- **Your instructions**: Output the listing exactly, without its pictures.

- **Records for this exercise**:
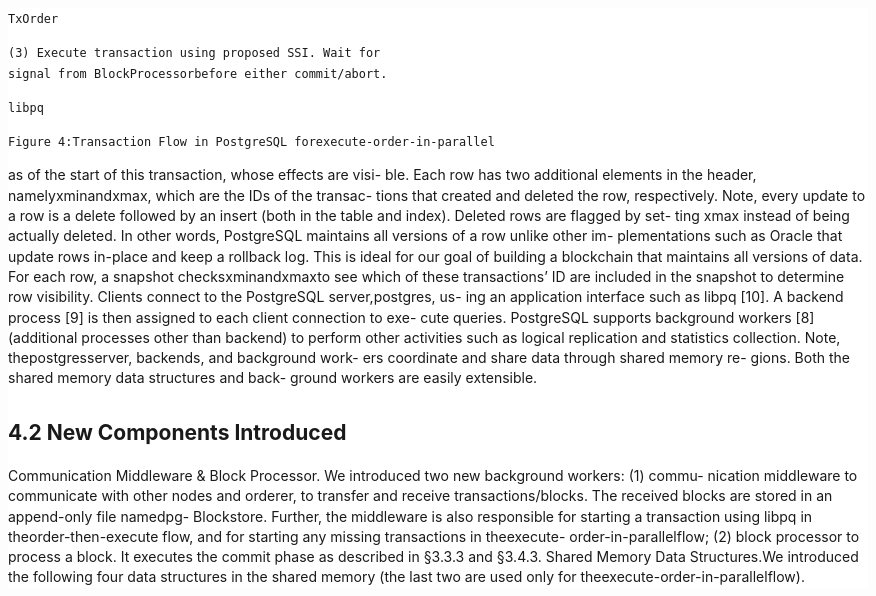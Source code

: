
 ```
```
```
TxOrder
```
```
(3) Execute transaction using proposed SSI. Wait for
signal from BlockProcessorbefore either commit/abort.
```
```
libpq
```
```
Figure 4:Transaction Flow in PostgreSQL forexecute-order-in-parallel
```
as of the start of this transaction, whose effects are visi-
ble. Each row has two additional elements in the header,
namelyxminandxmax, which are the IDs of the transac-
tions that created and deleted the row, respectively. Note,
every update to a row is a delete followed by an insert (both
in the table and index). Deleted rows are flagged by set-
ting xmax instead of being actually deleted. In other words,
PostgreSQL maintains all versions of a row unlike other im-
plementations such as Oracle that update rows in-place and
keep a rollback log. This is ideal for our goal of building
a blockchain that maintains all versions of data. For each
row, a snapshot checksxminandxmaxto see which of these
transactions’ ID are included in the snapshot to determine
row visibility.
Clients connect to the PostgreSQL server,postgres, us-
ing an application interface such as libpq [10]. A backend
process [9] is then assigned to each client connection to exe-
cute queries. PostgreSQL supports background workers [8]
(additional processes other than backend) to perform other
activities such as logical replication and statistics collection.
Note, thepostgresserver, backends, and background work-
ers coordinate and share data through shared memory re-
gions. Both the shared memory data structures and back-
ground workers are easily extensible.

## 4.2 New Components Introduced

Communication Middleware & Block Processor.
We introduced two new background workers: (1) commu-
nication middleware to communicate with other nodes and
orderer, to transfer and receive transactions/blocks. The
received blocks are stored in an append-only file namedpg-
Blockstore. Further, the middleware is also responsible for
starting a transaction using libpq in theorder-then-execute
flow, and for starting any missing transactions in theexecute-
order-in-parallelflow; (2) block processor to process a block.
It executes the commit phase as described in §3.3.3 and
§3.4.3.
Shared Memory Data Structures.We introduced the
following four data structures in the shared memory (the last
two are used only for theexecute-order-in-parallelflow).
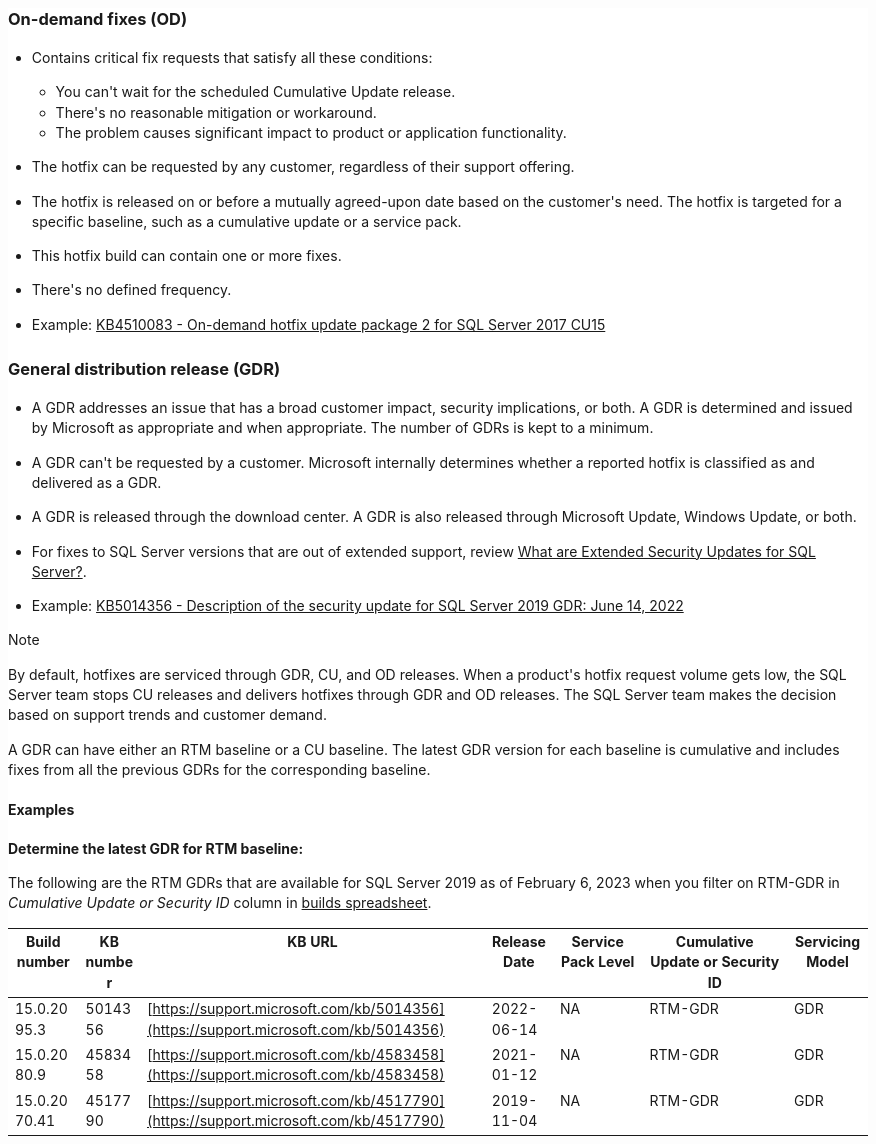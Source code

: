 ### On-demand fixes (OD)

- Contains critical fix requests that satisfy all these conditions:

  - You can't wait for the scheduled Cumulative Update release.
  - There's no reasonable mitigation or workaround.
  - The problem causes significant impact to product or application functionality.

- The hotfix can be requested by any customer, regardless of their support offering.

- The hotfix is released on or before a mutually agreed-upon date based on the customer's need. The hotfix is targeted for a specific baseline, such as a cumulative update or a service pack.

- This hotfix build can contain one or more fixes.

- There's no defined frequency.

- Example: [KB4510083 - On-demand hotfix update package 2 for SQL Server 2017 CU15](https://support.microsoft.com/topic/kb4510083-on-demand-hotfix-update-package-2-for-sql-server-2017-cu15-5a04ceb8-b93d-43d7-c767-e96e307744e4)

### General distribution release (GDR)

- A GDR addresses an issue that has a broad customer impact, security implications, or both. A GDR is determined and issued by Microsoft as appropriate and when appropriate. The number of GDRs is kept to a minimum.

- A GDR can't be requested by a customer. Microsoft internally determines whether a reported hotfix is classified as and delivered as a GDR.

- A GDR is released through the download center. A GDR is also released through Microsoft Update, Windows Update, or both.

- For fixes to SQL Server versions that are out of extended support, review [What are Extended Security Updates for SQL Server?](/sql/sql-server/end-of-support/sql-server-extended-security-updates).

- Example: [KB5014356 - Description of the security update for SQL Server 2019 GDR: June 14, 2022](https://support.microsoft.com/topic/kb5014356-description-of-the-security-update-for-sql-server-2019-gdr-june-14-2022-568fdeaa-f05a-4f2e-8be5-b0a15d99fd8a)

> [!NOTE]
> By default, hotfixes are serviced through GDR, CU, and OD releases. When a product's hotfix request volume gets low, the SQL Server team stops CU releases and delivers hotfixes through GDR and OD releases. The SQL Server team makes the decision based on support trends and customer demand.

A GDR can have either an RTM baseline or a CU baseline. The latest GDR version for each baseline is cumulative and includes fixes from all the previous GDRs for the corresponding baseline.

#### Examples

**Determine the latest GDR for RTM baseline:**

The following are the RTM GDRs that are available for SQL Server 2019 as of February 6, 2023 when you filter on RTM-GDR in *Cumulative Update or Security ID* column in [builds spreadsheet](https://view.officeapps.live.com/op/view.aspx?src=https%3A%2F%2Fdownload.microsoft.com%2Fdownload%2Fd%2F3%2Fe%2Fd3e28f3d-6a4f-47ce-aaa5-9d74c5590ed6%2FSQLServerBuilds.xlsx&wdOrigin=BROWSELINK).

|Build number|KB number|KB URL|Release Date|Service Pack Level|Cumulative Update or Security ID|Servicing Model|
|-|-|-|-|-|-|-|
|15.0.2095.3|5014356|[https://support.microsoft.com/kb/5014356](https://support.microsoft.com/kb/5014356)|2022-06-14|NA|RTM-GDR|GDR|
|15.0.2080.9|4583458|[https://support.microsoft.com/kb/4583458](https://support.microsoft.com/kb/4583458)|2021-01-12|NA|RTM-GDR|GDR|
|15.0.2070.41|4517790|[https://support.microsoft.com/kb/4517790](https://support.microsoft.com/kb/4517790)|2019-11-04|NA|RTM-GDR|GDR|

- **Task solution**:
Source code

:
 ```
```
```
TxOrder
```
```
(3) Execute transaction using proposed SSI. Wait for
signal from BlockProcessorbefore either commit/abort.
```
```
libpq
```
```
Figure 4:Transaction Flow in PostgreSQL forexecute-order-in-parallel
```
as of the start of this transaction, whose effects are visi-
ble. Each row has two additional elements in the header,
namelyxminandxmax, which are the IDs of the transac-
tions that created and deleted the row, respectively. Note,
every update to a row is a delete followed by an insert (both
in the table and index). Deleted rows are flagged by set-
ting xmax instead of being actually deleted. In other words,
PostgreSQL maintains all versions of a row unlike other im-
plementations such as Oracle that update rows in-place and
keep a rollback log. This is ideal for our goal of building
a blockchain that maintains all versions of data. For each
row, a snapshot checksxminandxmaxto see which of these
transactions’ ID are included in the snapshot to determine
row visibility.
Clients connect to the PostgreSQL server,postgres, us-
ing an application interface such as libpq [10]. A backend
process [9] is then assigned to each client connection to exe-
cute queries. PostgreSQL supports background workers [8]
(additional processes other than backend) to perform other
activities such as logical replication and statistics collection.
Note, thepostgresserver, backends, and background work-
ers coordinate and share data through shared memory re-
gions. Both the shared memory data structures and back-
ground workers are easily extensible.

## 4.2 New Components Introduced

Communication Middleware & Block Processor.
We introduced two new background workers: (1) commu-
nication middleware to communicate with other nodes and
orderer, to transfer and receive transactions/blocks. The
received blocks are stored in an append-only file namedpg-
Blockstore. Further, the middleware is also responsible for
starting a transaction using libpq in theorder-then-execute
flow, and for starting any missing transactions in theexecute-
order-in-parallelflow; (2) block processor to process a block.
It executes the commit phase as described in §3.3.3 and
§3.4.3.
Shared Memory Data Structures.We introduced the
following four data structures in the shared memory (the last
two are used only for theexecute-order-in-parallelflow).
Source code

: ### On-demand fixes (OD)

- Contains critical fix requests that satisfy all these conditions:

  - You can't wait for the scheduled Cumulative Update release.
  - There's no reasonable mitigation or workaround.
  - The problem causes significant impact to product or application functionality.

- The hotfix can be requested by any customer, regardless of their support offering.

- The hotfix is released on or before a mutually agreed-upon date based on the customer's need. The hotfix is targeted for a specific baseline, such as a cumulative update or a service pack.

- This hotfix build can contain one or more fixes.

- There's no defined frequency.

- Example: [KB4510083 - On-demand hotfix update package 2 for SQL Server 2017 CU15](https://support.microsoft.com/topic/kb4510083-on-demand-hotfix-update-package-2-for-sql-server-2017-cu15-5a04ceb8-b93d-43d7-c767-e96e307744e4)

### General distribution release (GDR)

- A GDR addresses an issue that has a broad customer impact, security implications, or both. A GDR is determined and issued by Microsoft as appropriate and when appropriate. The number of GDRs is kept to a minimum.

- A GDR can't be requested by a customer. Microsoft internally determines whether a reported hotfix is classified as and delivered as a GDR.

- A GDR is released through the download center. A GDR is also released through Microsoft Update, Windows Update, or both.

- For fixes to SQL Server versions that are out of extended support, review [What are Extended Security Updates for SQL Server?](/sql/sql-server/end-of-support/sql-server-extended-security-updates).

- Example: [KB5014356 - Description of the security update for SQL Server 2019 GDR: June 14, 2022](https://support.microsoft.com/topic/kb5014356-description-of-the-security-update-for-sql-server-2019-gdr-june-14-2022-568fdeaa-f05a-4f2e-8be5-b0a15d99fd8a)

> [!NOTE]
> By default, hotfixes are serviced through GDR, CU, and OD releases. When a product's hotfix request volume gets low, the SQL Server team stops CU releases and delivers hotfixes through GDR and OD releases. The SQL Server team makes the decision based on support trends and customer demand.

A GDR can have either an RTM baseline or a CU baseline. The latest GDR version for each baseline is cumulative and includes fixes from all the previous GDRs for the corresponding baseline.

#### Examples

**Determine the latest GDR for RTM baseline:**

The following are the RTM GDRs that are available for SQL Server 2019 as of February 6, 2023 when you filter on RTM-GDR in *Cumulative Update or Security ID* column in [builds spreadsheet](https://view.officeapps.live.com/op/view.aspx?src=https%3A%2F%2Fdownload.microsoft.com%2Fdownload%2Fd%2F3%2Fe%2Fd3e28f3d-6a4f-47ce-aaa5-9d74c5590ed6%2FSQLServerBuilds.xlsx&wdOrigin=BROWSELINK).

|Build number|KB number|KB URL|Release Date|Service Pack Level|Cumulative Update or Security ID|Servicing Model|
|-|-|-|-|-|-|-|
|15.0.2095.3|5014356|[https://support.microsoft.com/kb/5014356](https://support.microsoft.com/kb/5014356)|2022-06-14|NA|RTM-GDR|GDR|
|15.0.2080.9|4583458|[https://support.microsoft.com/kb/4583458](https://support.microsoft.com/kb/4583458)|2021-01-12|NA|RTM-GDR|GDR|
|15.0.2070.41|4517790|[https://support.microsoft.com/kb/4517790](https://support.microsoft.com/kb/4517790)|2019-11-04|NA|RTM-GDR|GDR|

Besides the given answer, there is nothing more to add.